Saved data entries:
>>>
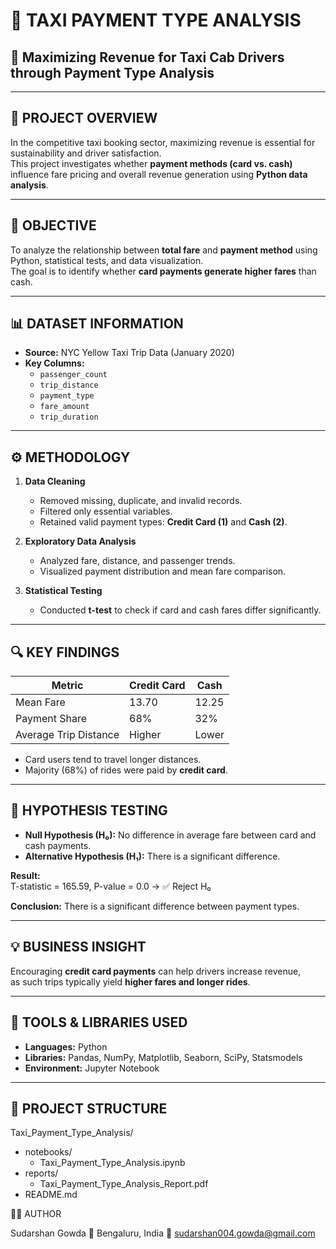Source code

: # 🚖 **TAXI PAYMENT TYPE ANALYSIS**

## 🧠 **Maximizing Revenue for Taxi Cab Drivers through Payment Type Analysis**

---

## 🧩 **PROJECT OVERVIEW**

In the competitive taxi booking sector, maximizing revenue is essential for sustainability and driver satisfaction.  
This project investigates whether **payment methods (card vs. cash)** influence fare pricing and overall revenue generation using **Python data analysis**.

---

## 🎯 **OBJECTIVE**

To analyze the relationship between **total fare** and **payment method** using Python, statistical tests, and data visualization.  
The goal is to identify whether **card payments generate higher fares** than cash.

---
## 📊 **DATASET INFORMATION**

- **Source:** NYC Yellow Taxi Trip Data (January 2020)  
- **Key Columns:**  
  - `passenger_count`  
  - `trip_distance`  
  - `payment_type`  
  - `fare_amount`  
  - `trip_duration`

---

## ⚙️ **METHODOLOGY**

1. **Data Cleaning**  
   - Removed missing, duplicate, and invalid records.  
   - Filtered only essential variables.  
   - Retained valid payment types: **Credit Card (1)** and **Cash (2)**.

2. **Exploratory Data Analysis**  
   - Analyzed fare, distance, and passenger trends.  
   - Visualized payment distribution and mean fare comparison.

3. **Statistical Testing**  
   - Conducted **t-test** to check if card and cash fares differ significantly.

---

## 🔍 **KEY FINDINGS**

| Metric | Credit Card | Cash |
|--------|--------------|------|
| Mean Fare | 13.70 | 12.25 |
| Payment Share | 68% | 32% |
| Average Trip Distance | Higher | Lower |

- Card users tend to travel longer distances.  
- Majority (68%) of rides were paid by **credit card**.

---

## 🧮 **HYPOTHESIS TESTING**

- **Null Hypothesis (H₀):** No difference in average fare between card and cash payments.  
- **Alternative Hypothesis (H₁):** There is a significant difference.  

**Result:**  
T-statistic = 165.59, P-value = 0.0 → ✅ Reject H₀  

**Conclusion:** There is a significant difference between payment types.

---

## 💡 **BUSINESS INSIGHT**

Encouraging **credit card payments** can help drivers increase revenue,  
as such trips typically yield **higher fares and longer rides**.

---

## 🧰 **TOOLS & LIBRARIES USED**

- **Languages:** Python  
- **Libraries:** Pandas, NumPy, Matplotlib, Seaborn, SciPy, Statsmodels  
- **Environment:** Jupyter Notebook  

---

## 📁 **PROJECT STRUCTURE**
Taxi_Payment_Type_Analysis/
- notebooks/
  - Taxi_Payment_Type_Analysis.ipynb
- reports/
  - Taxi_Payment_Type_Analysis_Report.pdf
- README.md



👨‍💻 AUTHOR

Sudarshan Gowda
📍 Bengaluru, India
📧 sudarshan004.gowda@gmail.com
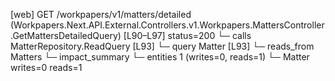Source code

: [web] GET /workpapers/v1/matters/detailed  (Workpapers.Next.API.External.Controllers.v1.Workpapers.MattersController.GetMattersDetailedQuery)  [L90–L97] status=200
  └─ calls MatterRepository.ReadQuery [L93]
  └─ query Matter [L93]
    └─ reads_from Matters
  └─ impact_summary
    └─ entities 1 (writes=0, reads=1)
      └─ Matter writes=0 reads=1


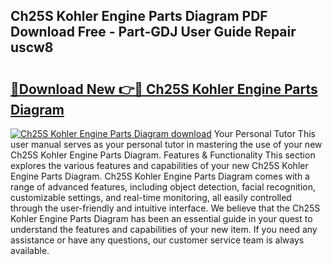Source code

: ## Ch25S Kohler Engine Parts Diagram PDF Download Free - Part-GDJ User Guide Repair uscw8

# <h2><a href="http://dfk88a3.blite.top/?on=Ch25S+Kohler+Engine+Parts+Diagram">🔗Download New 👉🔴 Ch25S Kohler Engine Parts Diagram</a></h2>

[![Ch25S Kohler Engine Parts Diagram download](https://i.imgur.com/lujVjoI.png)](http://dfk88a3.blite.top/?on=Ch25S+Kohler+Engine+Parts+Diagram)
Your Personal Tutor This user manual serves as your personal tutor in mastering the use of your new Ch25S Kohler Engine Parts Diagram. Features & Functionality This section explores the various features and capabilities of your new Ch25S Kohler Engine Parts Diagram. Ch25S Kohler Engine Parts Diagram comes with a range of advanced features, including object detection, facial recognition, customizable settings, and real-time monitoring, all easily controlled through the user-friendly and intuitive interface. We believe that the Ch25S Kohler Engine Parts Diagram has been an essential guide in your quest to understand the features and capabilities of your new item. If you need any assistance or have any questions, our customer service team is always available.
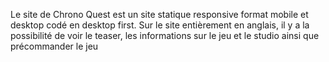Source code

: Le site de Chrono Quest est un site statique responsive format mobile et desktop codé en desktop first. Sur le site entièrement en anglais, il y a la possibilité de voir le teaser, les informations sur le jeu et le studio ainsi que précommander le jeu
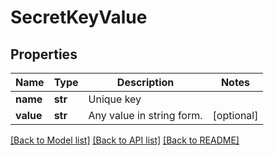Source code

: # SecretKeyValue

## Properties
Name | Type | Description | Notes
------------ | ------------- | ------------- | -------------
**name** | **str** | Unique key | 
**value** | **str** | Any value in string form. | [optional] 

[[Back to Model list]](../README.md#documentation-for-models) [[Back to API list]](../README.md#documentation-for-api-endpoints) [[Back to README]](../README.md)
<<<
- Work order
The entries above need to be transcribed word for word, and the pictures stay out.

- Finished exercise
Source code

: # 🚖 **TAXI PAYMENT TYPE ANALYSIS**

## 🧠 **Maximizing Revenue for Taxi Cab Drivers through Payment Type Analysis**

---

## 🧩 **PROJECT OVERVIEW**

In the competitive taxi booking sector, maximizing revenue is essential for sustainability and driver satisfaction.  
This project investigates whether **payment methods (card vs. cash)** influence fare pricing and overall revenue generation using **Python data analysis**.

---

## 🎯 **OBJECTIVE**

To analyze the relationship between **total fare** and **payment method** using Python, statistical tests, and data visualization.  
The goal is to identify whether **card payments generate higher fares** than cash.

---
## 📊 **DATASET INFORMATION**

- **Source:** NYC Yellow Taxi Trip Data (January 2020)  
- **Key Columns:**  
  - `passenger_count`  
  - `trip_distance`  
  - `payment_type`  
  - `fare_amount`  
  - `trip_duration`

---

## ⚙️ **METHODOLOGY**

1. **Data Cleaning**  
   - Removed missing, duplicate, and invalid records.  
   - Filtered only essential variables.  
   - Retained valid payment types: **Credit Card (1)** and **Cash (2)**.

2. **Exploratory Data Analysis**  
   - Analyzed fare, distance, and passenger trends.  
   - Visualized payment distribution and mean fare comparison.

3. **Statistical Testing**  
   - Conducted **t-test** to check if card and cash fares differ significantly.

---

## 🔍 **KEY FINDINGS**

| Metric | Credit Card | Cash |
|--------|--------------|------|
| Mean Fare | 13.70 | 12.25 |
| Payment Share | 68% | 32% |
| Average Trip Distance | Higher | Lower |

- Card users tend to travel longer distances.  
- Majority (68%) of rides were paid by **credit card**.

---

## 🧮 **HYPOTHESIS TESTING**

- **Null Hypothesis (H₀):** No difference in average fare between card and cash payments.  
- **Alternative Hypothesis (H₁):** There is a significant difference.  

**Result:**  
T-statistic = 165.59, P-value = 0.0 → ✅ Reject H₀  

**Conclusion:** There is a significant difference between payment types.

---

## 💡 **BUSINESS INSIGHT**

Encouraging **credit card payments** can help drivers increase revenue,  
as such trips typically yield **higher fares and longer rides**.

---

## 🧰 **TOOLS & LIBRARIES USED**

- **Languages:** Python  
- **Libraries:** Pandas, NumPy, Matplotlib, Seaborn, SciPy, Statsmodels  
- **Environment:** Jupyter Notebook  

---

## 📁 **PROJECT STRUCTURE**
Taxi_Payment_Type_Analysis/
- notebooks/
  - Taxi_Payment_Type_Analysis.ipynb
- reports/
  - Taxi_Payment_Type_Analysis_Report.pdf
- README.md



👨‍💻 AUTHOR

Sudarshan Gowda
📍 Bengaluru, India
📧 sudarshan004.gowda@gmail.com
Source code

: [web] GET /workpapers/v1/matters/detailed  (Workpapers.Next.API.External.Controllers.v1.Workpapers.MattersController.GetMattersDetailedQuery)  [L90–L97] status=200
  └─ calls MatterRepository.ReadQuery [L93]
  └─ query Matter [L93]
    └─ reads_from Matters
  └─ impact_summary
    └─ entities 1 (writes=0, reads=1)
      └─ Matter writes=0 reads=1


Source code

: ## Ch25S Kohler Engine Parts Diagram PDF Download Free - Part-GDJ User Guide Repair uscw8

# <h2><a href="http://dfk88a3.blite.top/?on=Ch25S+Kohler+Engine+Parts+Diagram">🔗Download New 👉🔴 Ch25S Kohler Engine Parts Diagram</a></h2>

[![Ch25S Kohler Engine Parts Diagram download](https://i.imgur.com/lujVjoI.png)](http://dfk88a3.blite.top/?on=Ch25S+Kohler+Engine+Parts+Diagram)
Your Personal Tutor This user manual serves as your personal tutor in mastering the use of your new Ch25S Kohler Engine Parts Diagram. Features & Functionality This section explores the various features and capabilities of your new Ch25S Kohler Engine Parts Diagram. Ch25S Kohler Engine Parts Diagram comes with a range of advanced features, including object detection, facial recognition, customizable settings, and real-time monitoring, all easily controlled through the user-friendly and intuitive interface. We believe that the Ch25S Kohler Engine Parts Diagram has been an essential guide in your quest to understand the features and capabilities of your new item. If you need any assistance or have any questions, our customer service team is always available.
Source code

: Le site de Chrono Quest est un site statique responsive format mobile et desktop codé en desktop first. Sur le site entièrement en anglais, il y a la possibilité de voir le teaser, les informations sur le jeu et le studio ainsi que précommander le jeu
Source code

: # SecretKeyValue

## Properties
Name | Type | Description | Notes
------------ | ------------- | ------------- | -------------
**name** | **str** | Unique key | 
**value** | **str** | Any value in string form. | [optional] 

[[Back to Model list]](../README.md#documentation-for-models) [[Back to API list]](../README.md#documentation-for-api-endpoints) [[Back to README]](../README.md)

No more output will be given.